Is this correct? Are there any other aspects I'm missing with regards to the value of debt repayment?
In theory yes, but you don't buy a company only to repay all its debt, you buy the company expecting that the returns from the company will cover the debt and it will also leave you with some extra cash. Also, 1 penny today is worth more than 1 penny tomorrow, so what an investor will do in an LBO scenario will be to put down the minimum amount of equity possible (cash) and use the rest of equity for other investments that may return more than what the debt and interest will cost.
Because, to begin with, most investor could put down 100% of money, but leverage is used as a means to not "tie" all their capital to a sole investment, and instead, to pursue additional profitable investments that - again - will produce additional CF to not only cover debt but also to leave them with some extra profits and higher returns after debt is fully paid.

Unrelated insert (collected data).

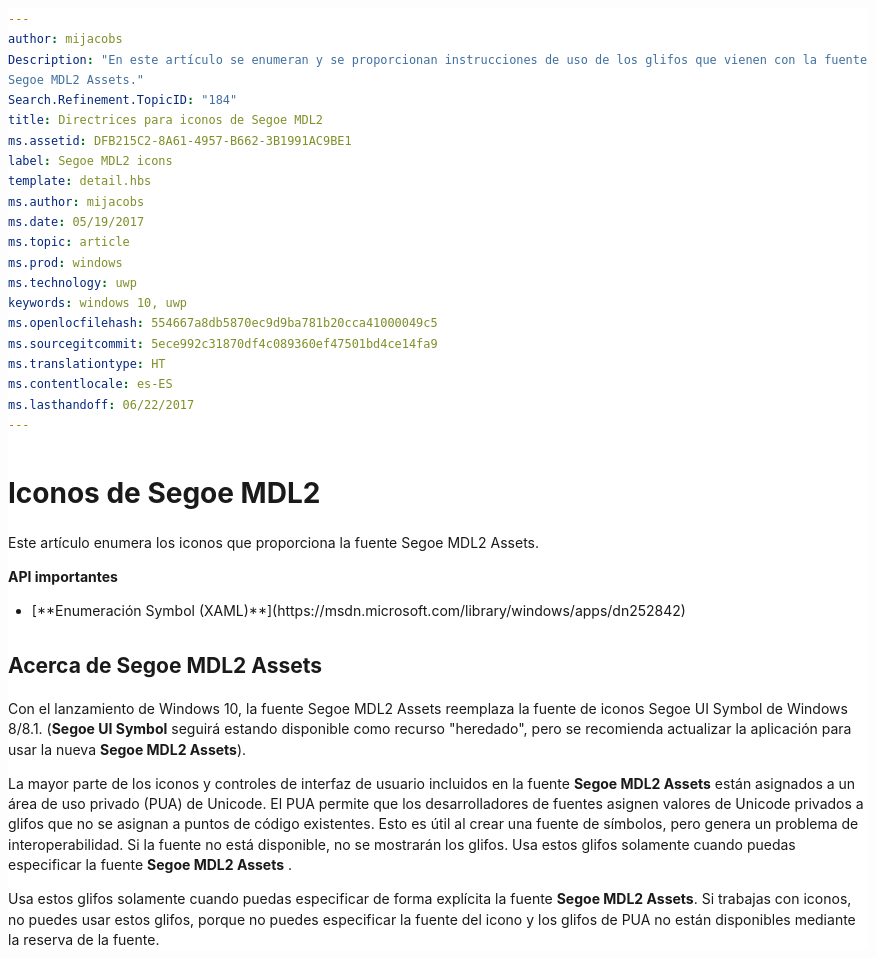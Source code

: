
 ```yaml
---
author: mijacobs
Description: "En este artículo se enumeran y se proporcionan instrucciones de uso de los glifos que vienen con la fuente Segoe MDL2 Assets."
Search.Refinement.TopicID: "184"
title: Directrices para iconos de Segoe MDL2
ms.assetid: DFB215C2-8A61-4957-B662-3B1991AC9BE1
label: Segoe MDL2 icons
template: detail.hbs
ms.author: mijacobs
ms.date: 05/19/2017
ms.topic: article
ms.prod: windows
ms.technology: uwp
keywords: windows 10, uwp
ms.openlocfilehash: 554667a8db5870ec9d9ba781b20cca41000049c5
ms.sourcegitcommit: 5ece992c31870df4c089360ef47501bd4ce14fa9
ms.translationtype: HT
ms.contentlocale: es-ES
ms.lasthandoff: 06/22/2017
---
```

# <a name="segoe-mdl2-icons"></a>Iconos de Segoe MDL2

<link rel="stylesheet" href="https://az835927.vo.msecnd.net/sites/uwp/Resources/css/custom.css"> 

Este artículo enumera los iconos que proporciona la fuente Segoe MDL2 Assets. 

<div class="important-apis" >
<b>API importantes</b><br/>
<ul>
<li>[**Enumeración Symbol (XAML)**](https://msdn.microsoft.com/library/windows/apps/dn252842)</li>
</ul>
</div>


## <a name="about-segoe-mdl2-assets"></a>Acerca de Segoe MDL2 Assets

Con el lanzamiento de Windows 10, la fuente Segoe MDL2 Assets reemplaza la fuente de iconos Segoe UI Symbol de Windows 8/8.1.  (**Segoe UI Symbol** seguirá estando disponible como recurso "heredado", pero se recomienda actualizar la aplicación para usar la nueva **Segoe MDL2 Assets**).

La mayor parte de los iconos y controles de interfaz de usuario incluidos en la fuente **Segoe MDL2 Assets** están asignados a un área de uso privado (PUA) de Unicode. El PUA permite que los desarrolladores de fuentes asignen valores de Unicode privados a glifos que no se asignan a puntos de código existentes. Esto es útil al crear una fuente de símbolos, pero genera un problema de interoperabilidad. Si la fuente no está disponible, no se mostrarán los glifos. Usa estos glifos solamente cuando puedas especificar la fuente **Segoe MDL2 Assets** .

Usa estos glifos solamente cuando puedas especificar de forma explícita la fuente **Segoe MDL2 Assets**. Si trabajas con iconos, no puedes usar estos glifos, porque no puedes especificar la fuente del icono y los glifos de PUA no están disponibles mediante la reserva de la fuente.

so focusing on paying debt as fast as possible = lower NPV, compared to carrying the debt until maturity and use the extra cash for more profitable investments
So in that case, why pay down debt at all during the holding period? Considering the return on equity investments is (almost) always going to be higher than the cost of debt, wouldn’t you always prefer to have more cash on hand to invest in other things with? Ie, wouldn’t the highest NPV play be to not pay down any debt until the very end and just keep using any extra cash generated to make additional investments?

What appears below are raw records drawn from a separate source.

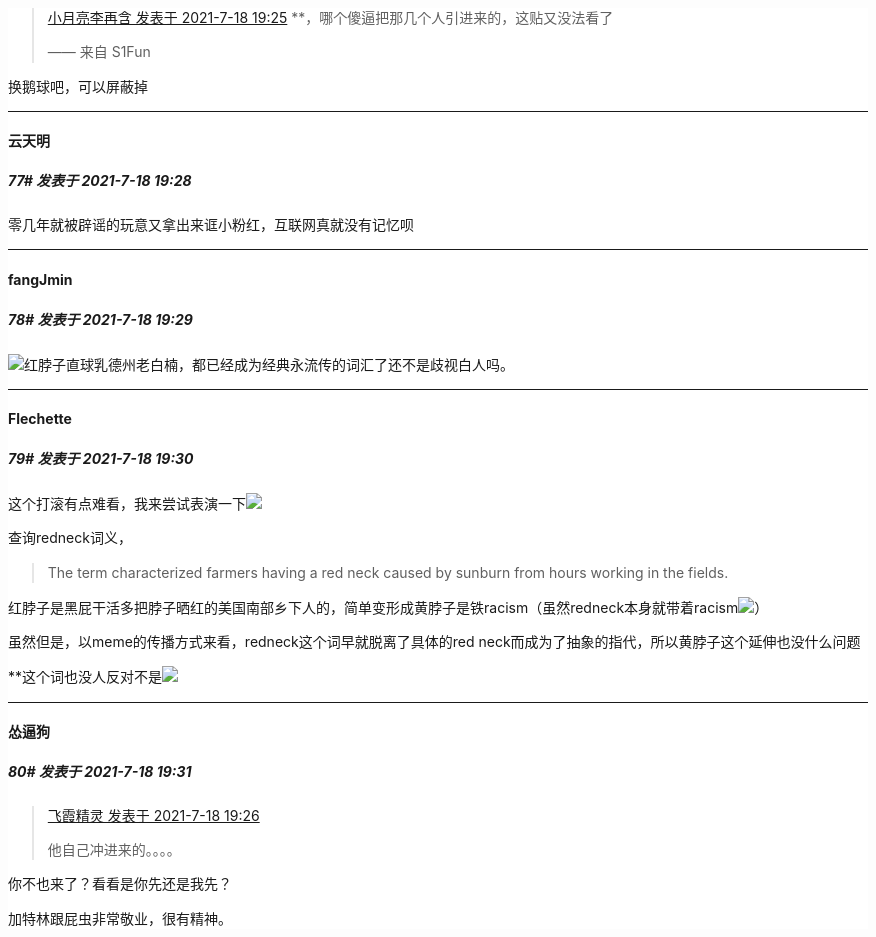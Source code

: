 
<blockquote><a href="httphttps://bbs.saraba1st.com/2b/forum.php?mod=redirect&amp;goto=findpost&amp;pid=52009713&amp;ptid=2016170" target="_blank">小月亮李再含 发表于 2021-7-18 19:25</a>
**，哪个傻逼把那几个人引进来的，这贴又没法看了

—— 来自 S1Fun</blockquote>
换鹅球吧，可以屏蔽掉


*****

####  云天明  
##### 77#       发表于 2021-7-18 19:28


零几年就被辟谣的玩意又拿出来诓小粉红，互联网真就没有记忆呗


*****

####  fangJmin  
##### 78#       发表于 2021-7-18 19:29


<img src="https://static.saraba1st.com/image/smiley/face2017/001.png" referrerpolicy="no-referrer">红脖子直球乳德州老白楠，都已经成为经典永流传的词汇了还不是歧视白人吗。


*****

####  Flechette  
##### 79#       发表于 2021-7-18 19:30


这个打滚有点难看，我来尝试表演一下<img src="https://static.saraba1st.com/image/smiley/face2017/067.png" referrerpolicy="no-referrer">

查询redneck词义，<blockquote>The term characterized farmers having a red neck caused by sunburn from hours working in the fields.</blockquote>
红脖子是黑屁干活多把脖子晒红的美国南部乡下人的，简单变形成黄脖子是铁racism（虽然redneck本身就带着racism<img src="https://static.saraba1st.com/image/smiley/face2017/067.png" referrerpolicy="no-referrer">）


虽然但是，以meme的传播方式来看，redneck这个词早就脱离了具体的red neck而成为了抽象的指代，所以黄脖子这个延伸也没什么问题

**这个词也没人反对不是<img src="https://static.saraba1st.com/image/smiley/face2017/062.gif" referrerpolicy="no-referrer">


*****

####  怂逼狗  
##### 80#       发表于 2021-7-18 19:31


<blockquote><a href="httphttps://bbs.saraba1st.com/2b/forum.php?mod=redirect&amp;goto=findpost&amp;pid=52009719&amp;ptid=2016170" target="_blank">飞霞精灵 发表于 2021-7-18 19:26</a>

他自己冲进来的。。。。</blockquote>
你不也来了？看看是你先还是我先？

加特林跟屁虫非常敬业，很有精神。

because of a combination of those 2:
1) the longer the debt duration, the more expensive it is (higher interest) + point 2
2) investors don't always find profitable alternative investments, so in that case, they will opt to repay debt (for reasons you pointed out) as that is the most profitable alternative
edit: to add another point, loan agreements also have covenants (i.e. restrictions on what you can and can't do during the debt's duration), so if the company is becoming profitable and you may want to pursue other acquisitions/riskier investments, then those covenants may prohibit or request additional interests for waiving the covenants (i.e. freeing you from the restriction), so if the NPV of those acquisitions/riskier investments is higher than the NPV of using that money in the limits of the loan agreement, then you may opt to pay the debt (paying the debt before maturity may bring a prepayment penality, but even here you decide between the NPV paying the debt before vs. doing something else meanwhile you wait the loan to mature).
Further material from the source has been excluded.